### [Task statement]
Set down the data below in full and exactly, minus the pictures.

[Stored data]

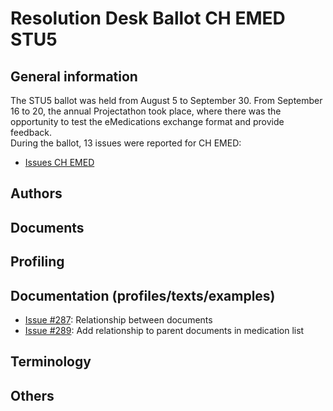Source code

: # Resolution Desk Ballot CH EMED STU5

## General information
The STU5 ballot was held from August 5 to September 30. From September 16 to 20, 
the annual Projectathon took place, where there was the opportunity to test the 
eMedications exchange format and provide feedback.   
During the ballot, 13 issues were reported for CH EMED:
* [Issues CH EMED](https://github.com/hl7ch/ch-emed/issues?q=is%3Aissue+is%3Aopen+label%3A%22STU+5+Ballot%22)

## Authors


## Documents


## Profiling


## Documentation (profiles/texts/examples)
* [Issue #287](https://github.com/hl7ch/ch-emed/issues/287): Relationship between documents
* [Issue #289](https://github.com/hl7ch/ch-emed/issues/289): Add relationship to parent documents in medication list

  
## Terminology

  
## Others


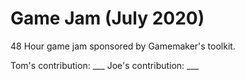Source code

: # Game Jam (July 2020)

48 Hour game jam sponsored by Gamemaker's toolkit.

Tom's contribution: ___
Joe's contribution: ___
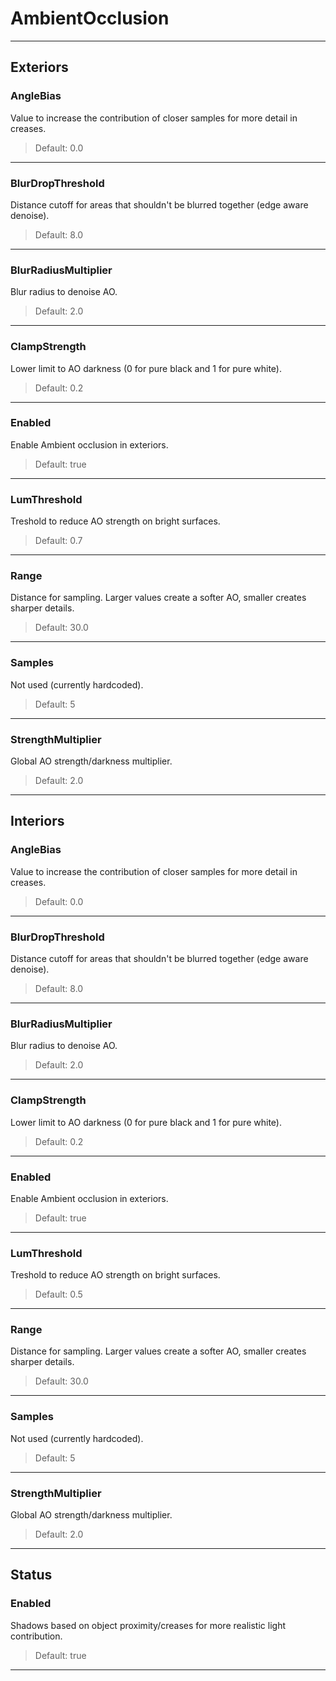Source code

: # AmbientOcclusion

---

## Exteriors

### AngleBias

Value to increase the contribution of closer samples for more detail in creases.

>Default: 0.0

---

### BlurDropThreshold

Distance cutoff for areas that shouldn't be blurred together (edge aware denoise).

>Default: 8.0

---

### BlurRadiusMultiplier

Blur radius to denoise AO.

>Default: 2.0

---

### ClampStrength

Lower limit to AO darkness (0 for pure black and 1 for pure white).

>Default: 0.2

---

### Enabled

Enable Ambient occlusion in exteriors.

>Default: true

---

### LumThreshold

Treshold to reduce AO strength on bright surfaces.

>Default: 0.7

---

### Range

Distance for sampling. Larger values create a softer AO, smaller creates sharper details.

>Default: 30.0

---

### Samples

Not used (currently hardcoded).

>Default: 5

---

### StrengthMultiplier

Global AO strength/darkness multiplier.

>Default: 2.0

---

## Interiors

### AngleBias

Value to increase the contribution of closer samples for more detail in creases.

>Default: 0.0

---

### BlurDropThreshold

Distance cutoff for areas that shouldn't be blurred together (edge aware denoise).

>Default: 8.0

---

### BlurRadiusMultiplier

Blur radius to denoise AO.

>Default: 2.0

---

### ClampStrength

Lower limit to AO darkness (0 for pure black and 1 for pure white).

>Default: 0.2

---

### Enabled

Enable Ambient occlusion in exteriors.

>Default: true

---

### LumThreshold

Treshold to reduce AO strength on bright surfaces.

>Default: 0.5

---

### Range

Distance for sampling. Larger values create a softer AO, smaller creates sharper details.

>Default: 30.0

---

### Samples

Not used (currently hardcoded).

>Default: 5

---

### StrengthMultiplier

Global AO strength/darkness multiplier.

>Default: 2.0

---

## Status

### Enabled

Shadows based on object proximity/creases for more realistic light contribution.

>Default: true

---
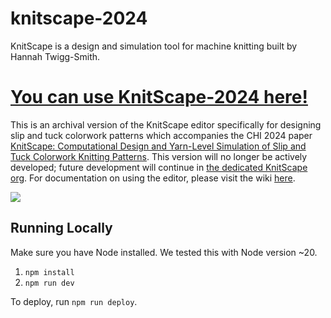 # knitscape-2024

KnitScape is a design and simulation tool for machine knitting built by Hannah
Twigg-Smith. 

# [You can use KnitScape-2024 here!](https//machineagency.github.io/knitscape-2024)

This is an archival version of the KnitScape editor specifically
for designing slip and tuck colorwork patterns which accompanies the CHI 2024
paper
[KnitScape: Computational Design and Yarn-Level Simulation of Slip and Tuck Colorwork Knitting Patterns](https://dl.acm.org/doi/10.1145/3613904.3642799).
This version will no longer be actively developed; future development will
continue in [the dedicated KnitScape org](https://github.com/knitscape/). For
documentation on using the editor, please visit the wiki
[here](https://github.com/machineagency/knitscape-2024/wiki).

![](assets/images/hexQuilt.gif)

## Running Locally

Make sure you have Node installed. We tested this with Node version ~20.

1. `npm install`
2. `npm run dev`

To deploy, run `npm run deploy`.
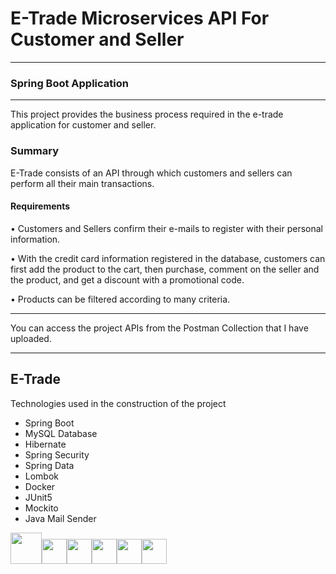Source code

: # E-Trade Microservices API For Customer and Seller
___
### Spring Boot Application

---
This project provides the business process required in the e-trade application for customer and seller.

### Summary

E-Trade consists of an API through which customers and sellers can perform all their main transactions.

#### Requirements

• Customers and Sellers confirm their e-mails to register with their personal information.

• With the credit card information registered in the database, customers can first add the product to the cart, then purchase, comment on the seller and the product, and get a discount with a promotional code.

• Products can be filtered according to many criteria.
___
You can access the project APIs from the Postman Collection that I have uploaded.
___
## E-Trade
<p>Technologies used in the construction of the project</p>
<ul>
  <li>Spring Boot</li>
  <li>MySQL Database</li>
  <li>Hibernate</li>
  <li>Spring Security</li>
  <li>Spring Data</li>
  <li>Lombok</li>
  <li>Docker</li>
  <li>JUnit5</li>
  <li>Mockito</li>
<li>Java Mail Sender</li>
</ul>

<img src="https://icon-library.com/images/java-icon-png/java-icon-png-15.jpg" style="height: 50px"><img src="https://www.svgrepo.com/show/354380/spring-icon.svg" style="height: 40px"><img src="https://www.freepnglogos.com/uploads/logo-mysql-png/logo-mysql-mysql-logo-png-images-are-download-crazypng-21.png" style="height: 40px"><img src="https://design.jboss.org/hibernate/logo/final/hibernate_logo_whitebkg_stacked_256px.png" style="height: 40px"><img src="https://pbs.twimg.com/profile_images/1235983944463585281/AWCKLiJh_400x400.png" style="height: 40px"><img src="https://www.svgrepo.com/show/331370/docker.svg" style="height: 40px">
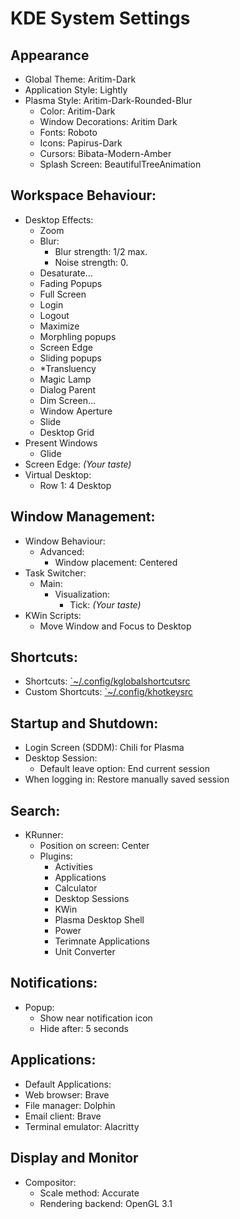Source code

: # KDE System Settings

## Appearance

- Global Theme: Aritim-Dark
- Application Style: Lightly
- Plasma Style: Aritim-Dark-Rounded-Blur
  - Color: Aritim-Dark
  - Window Decorations: Aritim Dark
  - Fonts: Roboto
  - Icons: Papirus-Dark
  - Cursors: Bibata-Modern-Amber
  - Splash Screen: BeautifulTreeAnimation

## Workspace Behaviour:

- Desktop Effects:
  - Zoom
  - Blur:
    - Blur strength: 1/2 max.
    - Noise strength: 0.
  - Desaturate...
  - Fading Popups
  - Full Screen
  - Login
  - Logout
  - Maximize
  - Morphling popups
  - Screen Edge
  - Sliding popups
  - \*Transluency
  - Magic Lamp
  - Dialog Parent
  - Dim Screen...
  - Window Aperture
  - Slide
  - Desktop Grid
- Present Windows
  - Glide
- Screen Edge: _(Your taste)_
- Virtual Desktop:
  - Row 1: 4 Desktop

## Window Management:

- Window Behaviour:
  - Advanced:
    - Window placement: Centered
- Task Switcher:
  - Main:
    - Visualization:
      - Tick: _(Your taste)_
- KWin Scripts:
  - Move Window and Focus to Desktop

## Shortcuts:

- Shortcuts: [`~/.config/kglobalshortcutsrc](./config/kglobalshortcutsrc)
- Custom Shortcuts: [`~/.config/khotkeysrc](./config/khotkeysrc)

## Startup and Shutdown:

- Login Screen (SDDM): Chili for Plasma
- Desktop Session:
  - Default leave option: End current session
- When logging in: Restore manually saved session

## Search:

- KRunner:
  - Position on screen: Center
  - Plugins:
    - Activities
    - Applications
    - Calculator
    - Desktop Sessions
    - KWin
    - Plasma Desktop Shell
    - Power
    - Terimnate Applications
    - Unit Converter

## Notifications:

- Popup:
  - Show near notification icon
  - Hide after: 5 seconds

## Applications:

- Default Applications:
- Web browser: Brave
- File manager: Dolphin
- Email client: Brave
- Terminal emulator: Alacritty

## Display and Monitor

- Compositor:
  - Scale method: Accurate
  - Rendering backend: OpenGL 3.1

### [Solution to this task]
Source code

: # Resolution Desk Ballot CH EMED STU5

## General information
The STU5 ballot was held from August 5 to September 30. From September 16 to 20, 
the annual Projectathon took place, where there was the opportunity to test the 
eMedications exchange format and provide feedback.   
During the ballot, 13 issues were reported for CH EMED:
* [Issues CH EMED](https://github.com/hl7ch/ch-emed/issues?q=is%3Aissue+is%3Aopen+label%3A%22STU+5+Ballot%22)

## Authors


## Documents


## Profiling


## Documentation (profiles/texts/examples)
* [Issue #287](https://github.com/hl7ch/ch-emed/issues/287): Relationship between documents
* [Issue #289](https://github.com/hl7ch/ch-emed/issues/289): Add relationship to parent documents in medication list

  
## Terminology

  
## Others


Source code

: # Game Jam (July 2020)

48 Hour game jam sponsored by Gamemaker's toolkit.

Tom's contribution: ___
Joe's contribution: ___
Source code

: # AmbientOcclusion

---

## Exteriors

### AngleBias

Value to increase the contribution of closer samples for more detail in creases.

>Default: 0.0

---

### BlurDropThreshold

Distance cutoff for areas that shouldn't be blurred together (edge aware denoise).

>Default: 8.0

---

### BlurRadiusMultiplier

Blur radius to denoise AO.

>Default: 2.0

---

### ClampStrength

Lower limit to AO darkness (0 for pure black and 1 for pure white).

>Default: 0.2

---

### Enabled

Enable Ambient occlusion in exteriors.

>Default: true

---

### LumThreshold

Treshold to reduce AO strength on bright surfaces.

>Default: 0.7

---

### Range

Distance for sampling. Larger values create a softer AO, smaller creates sharper details.

>Default: 30.0

---

### Samples

Not used (currently hardcoded).

>Default: 5

---

### StrengthMultiplier

Global AO strength/darkness multiplier.

>Default: 2.0

---

## Interiors

### AngleBias

Value to increase the contribution of closer samples for more detail in creases.

>Default: 0.0

---

### BlurDropThreshold

Distance cutoff for areas that shouldn't be blurred together (edge aware denoise).

>Default: 8.0

---

### BlurRadiusMultiplier

Blur radius to denoise AO.

>Default: 2.0

---

### ClampStrength

Lower limit to AO darkness (0 for pure black and 1 for pure white).

>Default: 0.2

---

### Enabled

Enable Ambient occlusion in exteriors.

>Default: true

---

### LumThreshold

Treshold to reduce AO strength on bright surfaces.

>Default: 0.5

---

### Range

Distance for sampling. Larger values create a softer AO, smaller creates sharper details.

>Default: 30.0

---

### Samples

Not used (currently hardcoded).

>Default: 5

---

### StrengthMultiplier

Global AO strength/darkness multiplier.

>Default: 2.0

---

## Status

### Enabled

Shadows based on object proximity/creases for more realistic light contribution.

>Default: true

---
 # knitscape-2024

KnitScape is a design and simulation tool for machine knitting built by Hannah
Twigg-Smith. 

# [You can use KnitScape-2024 here!](https//machineagency.github.io/knitscape-2024)

This is an archival version of the KnitScape editor specifically
for designing slip and tuck colorwork patterns which accompanies the CHI 2024
paper
[KnitScape: Computational Design and Yarn-Level Simulation of Slip and Tuck Colorwork Knitting Patterns](https://dl.acm.org/doi/10.1145/3613904.3642799).
This version will no longer be actively developed; future development will
continue in [the dedicated KnitScape org](https://github.com/knitscape/). For
documentation on using the editor, please visit the wiki
[here](https://github.com/machineagency/knitscape-2024/wiki).

![](assets/images/hexQuilt.gif)

## Running Locally

Make sure you have Node installed. We tested this with Node version ~20.

1. `npm install`
2. `npm run dev`

To deploy, run `npm run deploy`.
Source code

: # E-Trade Microservices API For Customer and Seller
___
### Spring Boot Application

---
This project provides the business process required in the e-trade application for customer and seller.

### Summary

E-Trade consists of an API through which customers and sellers can perform all their main transactions.

#### Requirements

• Customers and Sellers confirm their e-mails to register with their personal information.

• With the credit card information registered in the database, customers can first add the product to the cart, then purchase, comment on the seller and the product, and get a discount with a promotional code.

• Products can be filtered according to many criteria.
___
You can access the project APIs from the Postman Collection that I have uploaded.
___
## E-Trade
<p>Technologies used in the construction of the project</p>
<ul>
  <li>Spring Boot</li>
  <li>MySQL Database</li>
  <li>Hibernate</li>
  <li>Spring Security</li>
  <li>Spring Data</li>
  <li>Lombok</li>
  <li>Docker</li>
  <li>JUnit5</li>
  <li>Mockito</li>
<li>Java Mail Sender</li>
</ul>

<img src="https://icon-library.com/images/java-icon-png/java-icon-png-15.jpg" style="height: 50px"><img src="https://www.svgrepo.com/show/354380/spring-icon.svg" style="height: 40px"><img src="https://www.freepnglogos.com/uploads/logo-mysql-png/logo-mysql-mysql-logo-png-images-are-download-crazypng-21.png" style="height: 40px"><img src="https://design.jboss.org/hibernate/logo/final/hibernate_logo_whitebkg_stacked_256px.png" style="height: 40px"><img src="https://pbs.twimg.com/profile_images/1235983944463585281/AWCKLiJh_400x400.png" style="height: 40px"><img src="https://www.svgrepo.com/show/331370/docker.svg" style="height: 40px">
Source code

: # KDE System Settings

## Appearance

- Global Theme: Aritim-Dark
- Application Style: Lightly
- Plasma Style: Aritim-Dark-Rounded-Blur
  - Color: Aritim-Dark
  - Window Decorations: Aritim Dark
  - Fonts: Roboto
  - Icons: Papirus-Dark
  - Cursors: Bibata-Modern-Amber
  - Splash Screen: BeautifulTreeAnimation

## Workspace Behaviour:

- Desktop Effects:
  - Zoom
  - Blur:
    - Blur strength: 1/2 max.
    - Noise strength: 0.
  - Desaturate...
  - Fading Popups
  - Full Screen
  - Login
  - Logout
  - Maximize
  - Morphling popups
  - Screen Edge
  - Sliding popups
  - \*Transluency
  - Magic Lamp
  - Dialog Parent
  - Dim Screen...
  - Window Aperture
  - Slide
  - Desktop Grid
- Present Windows
  - Glide
- Screen Edge: _(Your taste)_
- Virtual Desktop:
  - Row 1: 4 Desktop

## Window Management:

- Window Behaviour:
  - Advanced:
    - Window placement: Centered
- Task Switcher:
  - Main:
    - Visualization:
      - Tick: _(Your taste)_
- KWin Scripts:
  - Move Window and Focus to Desktop

## Shortcuts:

- Shortcuts: [`~/.config/kglobalshortcutsrc](./config/kglobalshortcutsrc)
- Custom Shortcuts: [`~/.config/khotkeysrc](./config/khotkeysrc)

## Startup and Shutdown:

- Login Screen (SDDM): Chili for Plasma
- Desktop Session:
  - Default leave option: End current session
- When logging in: Restore manually saved session

## Search:

- KRunner:
  - Position on screen: Center
  - Plugins:
    - Activities
    - Applications
    - Calculator
    - Desktop Sessions
    - KWin
    - Plasma Desktop Shell
    - Power
    - Terimnate Applications
    - Unit Converter

## Notifications:

- Popup:
  - Show near notification icon
  - Hide after: 5 seconds

## Applications:

- Default Applications:
- Web browser: Brave
- File manager: Dolphin
- Email client: Brave
- Terminal emulator: Alacritty

## Display and Monitor

- Compositor:
  - Scale method: Accurate
  - Rendering backend: OpenGL 3.1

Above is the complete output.